Supreme Court, Westchester County
Dec 7, 2020
2020 N.Y. Slip Op. 34546 (N.Y. Sup. Ct. 2020)

Opinion

Index 63190/2018

12-07-2020

DOMENICO PRIORE and JOSEPHINE PRIORE, Plaintiffs, v. 33 TERRACE PLACE REALTY, LLC, Defendant.

Reisman Rubeo et al. Attorneys for Plaintiffs Law Office of Kevin P. Westerman Attorneys for Defendant


Unpublished Opinion

12/11/2020

Reisman Rubeo et al. Attorneys for Plaintiffs

Law Office of Kevin P. Westerman Attorneys for Defendant

DECISION AND ORDER

HON. LINDA S. JAMIESON JUSTICE

The following papers numbered 1 to 8 were read on these motions:

Paper

Number

Notice of Motion, Affirmation and Exhibits

1

Notice of Motion, Affirmation and Exhibits

2

Memorandum of Law

3

Affirmation and Exhibits in Opposition

4

Memorandum of Law in Opposition

5

Memorandum of Law in Opposition

6

Affidavit, Affirmation and Exhibit in Opposition

7

Reply Affirmation

8

There are two motions for summary judgment before the Court. The first is filed by defendant, the owner of a two-family rental house at which plaintiff Domenico Priore was injured. The second motion, filed by plaintiffs, seeks (1) summary judgment on the issue of liability pursuant to New York State Labor Law §§ 240(1), 241(6) and 200; and (2) pursuant to CPLR § 3025(b), granting leave to serve a Supplemental Bill of Particulars to allege that defendants violated 12 NYCRR § 23-1.7(b)(1)(iii).

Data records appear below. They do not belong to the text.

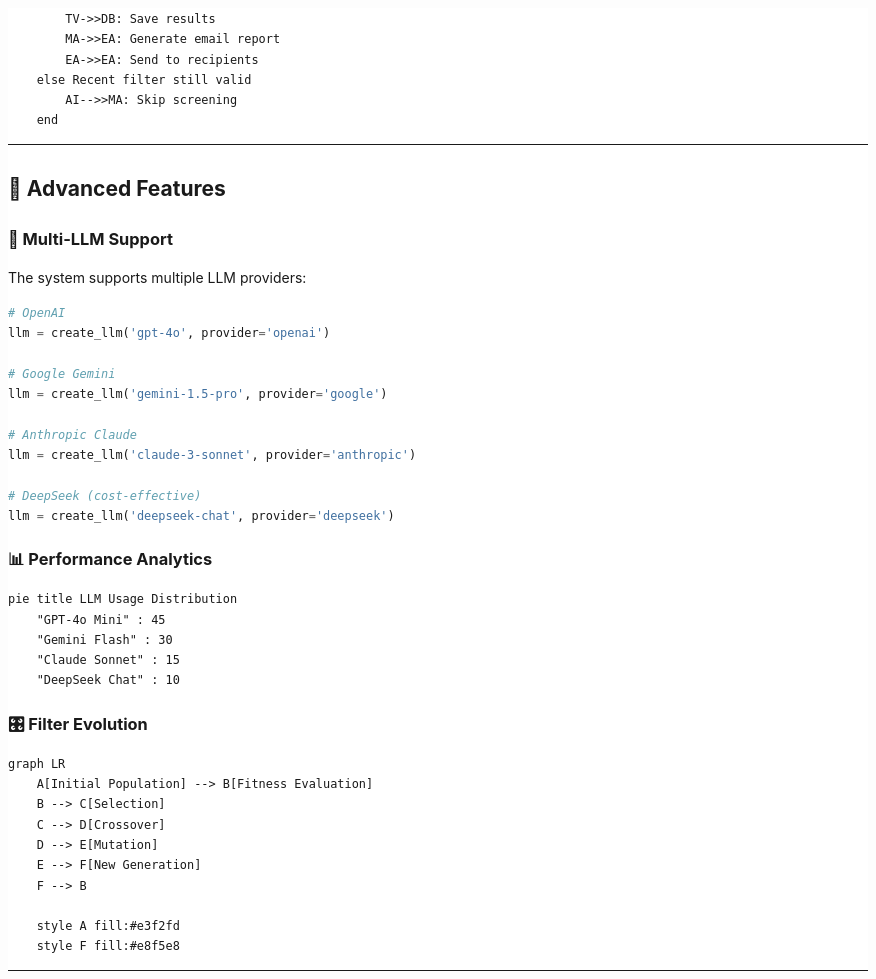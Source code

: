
 ```mermaid
        TV->>DB: Save results
        MA->>EA: Generate email report
        EA->>EA: Send to recipients
    else Recent filter still valid
        AI-->>MA: Skip screening
    end
```

---

## 🧪 Advanced Features

### 🤖 Multi-LLM Support

The system supports multiple LLM providers:

```python
# OpenAI
llm = create_llm('gpt-4o', provider='openai')

# Google Gemini  
llm = create_llm('gemini-1.5-pro', provider='google')

# Anthropic Claude
llm = create_llm('claude-3-sonnet', provider='anthropic')

# DeepSeek (cost-effective)
llm = create_llm('deepseek-chat', provider='deepseek')
```

### 📊 Performance Analytics

```mermaid
pie title LLM Usage Distribution
    "GPT-4o Mini" : 45
    "Gemini Flash" : 30
    "Claude Sonnet" : 15
    "DeepSeek Chat" : 10
```

### 🎛️ Filter Evolution

```mermaid
graph LR
    A[Initial Population] --> B[Fitness Evaluation]
    B --> C[Selection]
    C --> D[Crossover]
    D --> E[Mutation]
    E --> F[New Generation]
    F --> B
    
    style A fill:#e3f2fd
    style F fill:#e8f5e8
```

---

The facts are sharply disputed. Plaintiff was an electrician who was working on the premises owned by defendant. According to the deposition testimony of one of defendant's principals, Steven Lazarro, ConEd informed defendant that it needed to make some changes to some work that plaintiff was performing at the premises. This required the cutting back of some tree branches. Mr. Lazarro stated at his deposition that he told plaintiff that information, and told him that he would be calling the landscaper to come do the tree work. The next day, before the landscaper arrived, plaintiff decided to do the work himself. He took a four-foot ladder, opened it properly, and set it on the deck of the premises. Mr. Lazarro testified at his deposition that the deck had a railing. Throughout their papers, plaintiffs' counsel repeatedly states that the area was "an elevated and open area off of the deck." It is thus unclear whether the area in which plaintiff was standing was open on the sides, or had a railing.

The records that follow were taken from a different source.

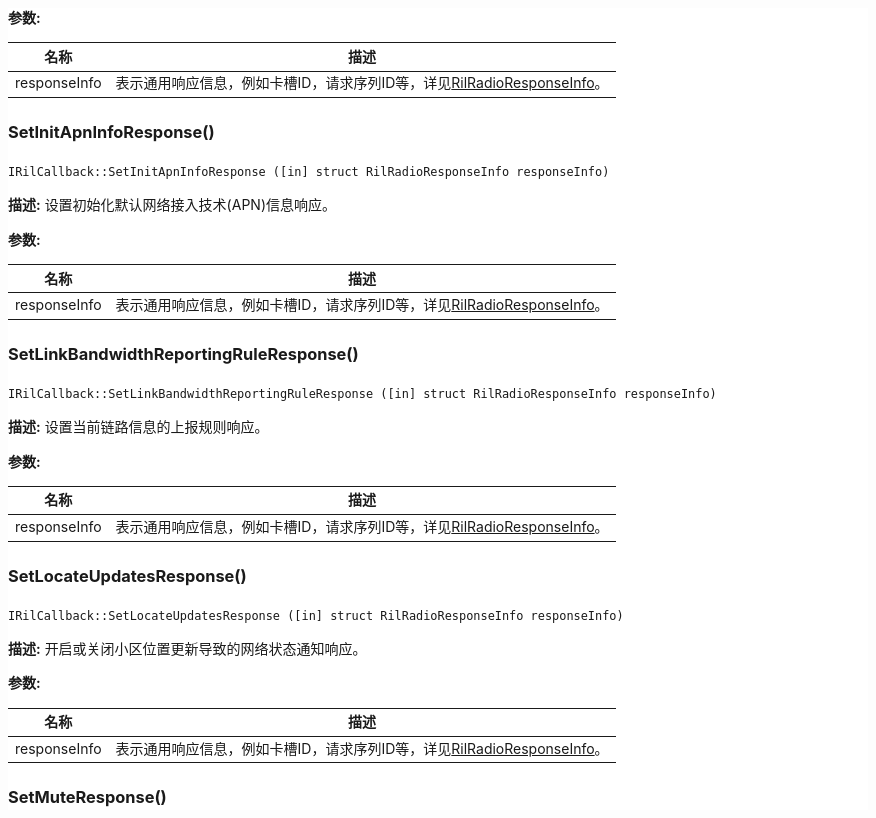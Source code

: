 **参数:**

  | 名称 | 描述 | 
| -------- | -------- |
| responseInfo | 表示通用响应信息，例如卡槽ID，请求序列ID等，详见[RilRadioResponseInfo](_ril_radio_response_info.md)。 | 


### SetInitApnInfoResponse()

  
```
IRilCallback::SetInitApnInfoResponse ([in] struct RilRadioResponseInfo responseInfo)
```
**描述:**
设置初始化默认网络接入技术(APN)信息响应。

**参数:**

  | 名称 | 描述 | 
| -------- | -------- |
| responseInfo | 表示通用响应信息，例如卡槽ID，请求序列ID等，详见[RilRadioResponseInfo](_ril_radio_response_info.md)。 | 


### SetLinkBandwidthReportingRuleResponse()

  
```
IRilCallback::SetLinkBandwidthReportingRuleResponse ([in] struct RilRadioResponseInfo responseInfo)
```
**描述:**
设置当前链路信息的上报规则响应。

**参数:**

  | 名称 | 描述 | 
| -------- | -------- |
| responseInfo | 表示通用响应信息，例如卡槽ID，请求序列ID等，详见[RilRadioResponseInfo](_ril_radio_response_info.md)。 | 


### SetLocateUpdatesResponse()

  
```
IRilCallback::SetLocateUpdatesResponse ([in] struct RilRadioResponseInfo responseInfo)
```
**描述:**
开启或关闭小区位置更新导致的网络状态通知响应。

**参数:**

  | 名称 | 描述 | 
| -------- | -------- |
| responseInfo | 表示通用响应信息，例如卡槽ID，请求序列ID等，详见[RilRadioResponseInfo](_ril_radio_response_info.md)。 | 


### SetMuteResponse()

There is no dispute that there was nothing wrong with the ladder. Plaintiff testified at his deposition that he was not wearing a hard hat or a harness at the time of his injury. This was because there was "no harness required for our duties that particular day." When asked "Was that just based on the height you were working at?," plaintiff responded "Correct."

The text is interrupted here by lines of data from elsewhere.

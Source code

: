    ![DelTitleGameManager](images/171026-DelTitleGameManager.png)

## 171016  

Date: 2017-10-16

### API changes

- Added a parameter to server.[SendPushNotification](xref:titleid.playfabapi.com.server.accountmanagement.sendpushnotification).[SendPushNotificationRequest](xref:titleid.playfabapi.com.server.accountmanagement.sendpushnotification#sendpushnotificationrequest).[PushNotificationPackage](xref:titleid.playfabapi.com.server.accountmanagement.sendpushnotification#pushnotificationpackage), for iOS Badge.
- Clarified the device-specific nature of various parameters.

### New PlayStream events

How the accident occurred is hotly contested. Plaintiff contends that he was standing on the ladder, on the second step. In contrast, defendant asserts that plaintiff was not standing on the ladder at all, but instead was standing on a tree trunk.Regardless of which version is accurate, what is not in dispute is that, as plaintiffs explain, "Mr. Priore cut off a branch from the tree; it fell onto the electrical wire that was to be raised. He became concerned that the weight of the branch would cause the wire to be pulled down from the utility pole and/or the house. To avoid this potentially hazardous problem, Mr. Priore tugged on the branch in an attempt to free it from the electrical wire." The branch snapped, and flung him to the ground, where he was injured.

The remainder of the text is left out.